● **YOUR OBJECTIVE**
Print the entries that appear below, exactly as written and without their pictures.

------------

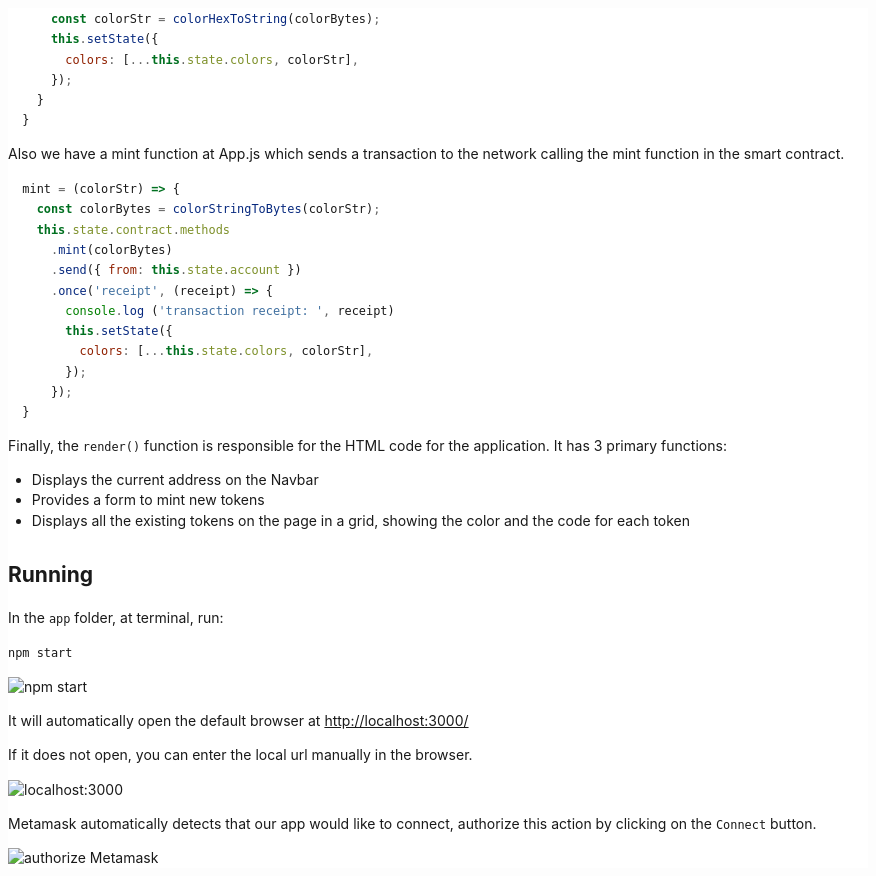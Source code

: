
 ```javascript
      const colorStr = colorHexToString(colorBytes);
      this.setState({
        colors: [...this.state.colors, colorStr],
      });
    }
  }
```

Also we have a mint function at App.js which sends a transaction to the network calling the mint function in the smart contract.

```javascript
  mint = (colorStr) => {
    const colorBytes = colorStringToBytes(colorStr);
    this.state.contract.methods
      .mint(colorBytes)
      .send({ from: this.state.account })
      .once('receipt', (receipt) => {
        console.log ('transaction receipt: ', receipt)
        this.setState({
          colors: [...this.state.colors, colorStr],
        });
      });
  }
```

Finally, the `render()` function is responsible for the HTML code for the application. It has 3 primary functions:

* Displays the current address on the Navbar
* Provides a form to mint new tokens
* Displays all the existing tokens on the page in a grid, showing the color and the code for each token

## Running

In the `app` folder, at terminal, run:

```
npm start
```

![npm start](/assets/img/tutorials/create-a-collectable-token/image-19.png)

It will automatically open the default browser at [http://localhost:3000/](http://localhost:3000/)

If it does not open, you can enter the local url manually in the browser.

![localhost:3000](/assets/img/tutorials/create-a-collectable-token/image-20.png)

Metamask automatically detects that our app would like to connect, authorize this action by clicking on the `Connect` button.

![authorize Metamask](/assets/img/tutorials/create-a-collectable-token/image-21.png)

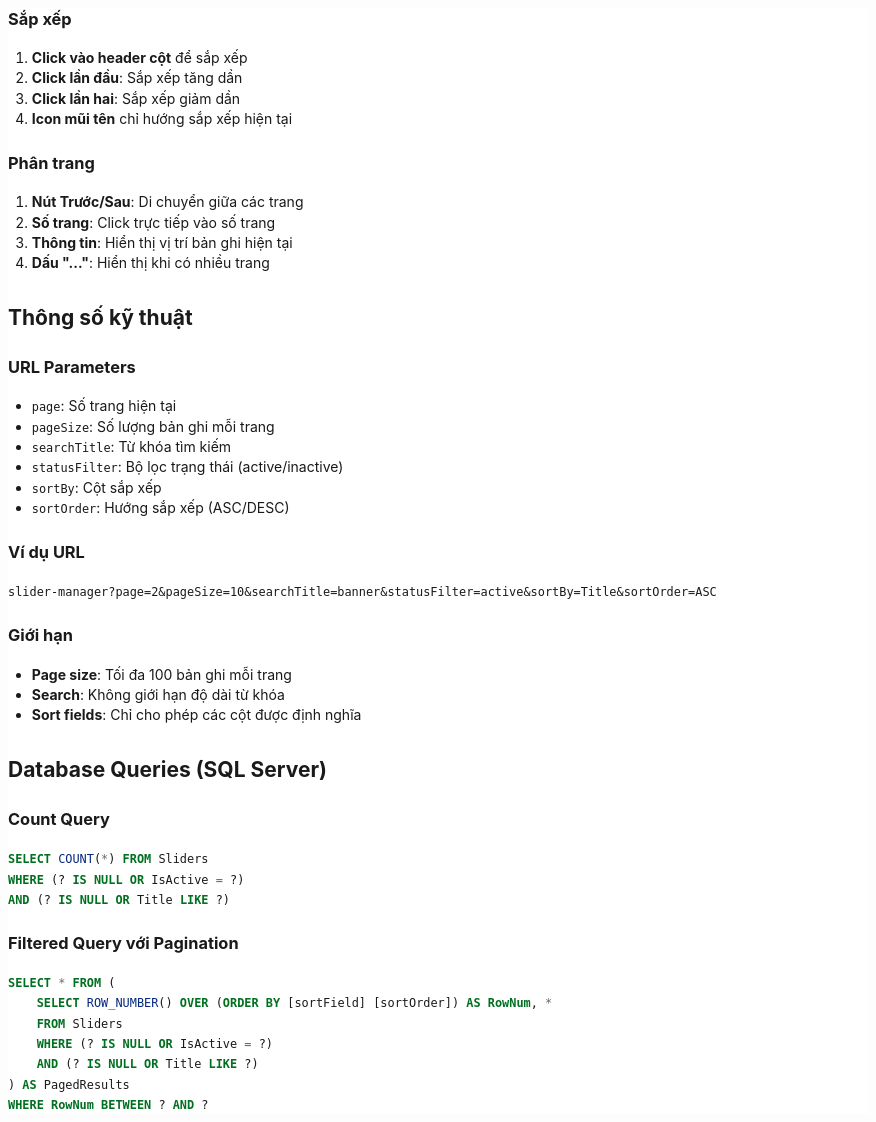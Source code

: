 ### Sắp xếp
1. **Click vào header cột** để sắp xếp
2. **Click lần đầu**: Sắp xếp tăng dần
3. **Click lần hai**: Sắp xếp giảm dần
4. **Icon mũi tên** chỉ hướng sắp xếp hiện tại

### Phân trang
1. **Nút Trước/Sau**: Di chuyển giữa các trang
2. **Số trang**: Click trực tiếp vào số trang
3. **Thông tin**: Hiển thị vị trí bản ghi hiện tại
4. **Dấu "..."**: Hiển thị khi có nhiều trang

## Thông số kỹ thuật

### URL Parameters
- `page`: Số trang hiện tại
- `pageSize`: Số lượng bản ghi mỗi trang
- `searchTitle`: Từ khóa tìm kiếm
- `statusFilter`: Bộ lọc trạng thái (active/inactive)
- `sortBy`: Cột sắp xếp
- `sortOrder`: Hướng sắp xếp (ASC/DESC)

### Ví dụ URL
```
slider-manager?page=2&pageSize=10&searchTitle=banner&statusFilter=active&sortBy=Title&sortOrder=ASC
```

### Giới hạn
- **Page size**: Tối đa 100 bản ghi mỗi trang
- **Search**: Không giới hạn độ dài từ khóa
- **Sort fields**: Chỉ cho phép các cột được định nghĩa

## Database Queries (SQL Server)

### Count Query
```sql
SELECT COUNT(*) FROM Sliders 
WHERE (? IS NULL OR IsActive = ?) 
AND (? IS NULL OR Title LIKE ?)
```

### Filtered Query với Pagination
```sql
SELECT * FROM (
    SELECT ROW_NUMBER() OVER (ORDER BY [sortField] [sortOrder]) AS RowNum, * 
    FROM Sliders 
    WHERE (? IS NULL OR IsActive = ?) 
    AND (? IS NULL OR Title LIKE ?)
) AS PagedResults 
WHERE RowNum BETWEEN ? AND ?
```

------------

● **ANSWER BELOW**
Source code

:
 ```javascript
      const colorStr = colorHexToString(colorBytes);
      this.setState({
        colors: [...this.state.colors, colorStr],
      });
    }
  }
```

Also we have a mint function at App.js which sends a transaction to the network calling the mint function in the smart contract.

```javascript
  mint = (colorStr) => {
    const colorBytes = colorStringToBytes(colorStr);
    this.state.contract.methods
      .mint(colorBytes)
      .send({ from: this.state.account })
      .once('receipt', (receipt) => {
        console.log ('transaction receipt: ', receipt)
        this.setState({
          colors: [...this.state.colors, colorStr],
        });
      });
  }
```

Finally, the `render()` function is responsible for the HTML code for the application. It has 3 primary functions:

* Displays the current address on the Navbar
* Provides a form to mint new tokens
* Displays all the existing tokens on the page in a grid, showing the color and the code for each token

## Running

In the `app` folder, at terminal, run:

```
npm start
```

![npm start](/assets/img/tutorials/create-a-collectable-token/image-19.png)

It will automatically open the default browser at [http://localhost:3000/](http://localhost:3000/)

If it does not open, you can enter the local url manually in the browser.

![localhost:3000](/assets/img/tutorials/create-a-collectable-token/image-20.png)

Metamask automatically detects that our app would like to connect, authorize this action by clicking on the `Connect` button.

![authorize Metamask](/assets/img/tutorials/create-a-collectable-token/image-21.png)

Source code

: ### Sắp xếp
1. **Click vào header cột** để sắp xếp
2. **Click lần đầu**: Sắp xếp tăng dần
3. **Click lần hai**: Sắp xếp giảm dần
4. **Icon mũi tên** chỉ hướng sắp xếp hiện tại

### Phân trang
1. **Nút Trước/Sau**: Di chuyển giữa các trang
2. **Số trang**: Click trực tiếp vào số trang
3. **Thông tin**: Hiển thị vị trí bản ghi hiện tại
4. **Dấu "..."**: Hiển thị khi có nhiều trang

## Thông số kỹ thuật

### URL Parameters
- `page`: Số trang hiện tại
- `pageSize`: Số lượng bản ghi mỗi trang
- `searchTitle`: Từ khóa tìm kiếm
- `statusFilter`: Bộ lọc trạng thái (active/inactive)
- `sortBy`: Cột sắp xếp
- `sortOrder`: Hướng sắp xếp (ASC/DESC)

### Ví dụ URL
```
slider-manager?page=2&pageSize=10&searchTitle=banner&statusFilter=active&sortBy=Title&sortOrder=ASC
```

### Giới hạn
- **Page size**: Tối đa 100 bản ghi mỗi trang
- **Search**: Không giới hạn độ dài từ khóa
- **Sort fields**: Chỉ cho phép các cột được định nghĩa

## Database Queries (SQL Server)

### Count Query
```sql
SELECT COUNT(*) FROM Sliders 
WHERE (? IS NULL OR IsActive = ?) 
AND (? IS NULL OR Title LIKE ?)
```

### Filtered Query với Pagination
```sql
SELECT * FROM (
    SELECT ROW_NUMBER() OVER (ORDER BY [sortField] [sortOrder]) AS RowNum, * 
    FROM Sliders 
    WHERE (? IS NULL OR IsActive = ?) 
    AND (? IS NULL OR Title LIKE ?)
) AS PagedResults 
WHERE RowNum BETWEEN ? AND ?
```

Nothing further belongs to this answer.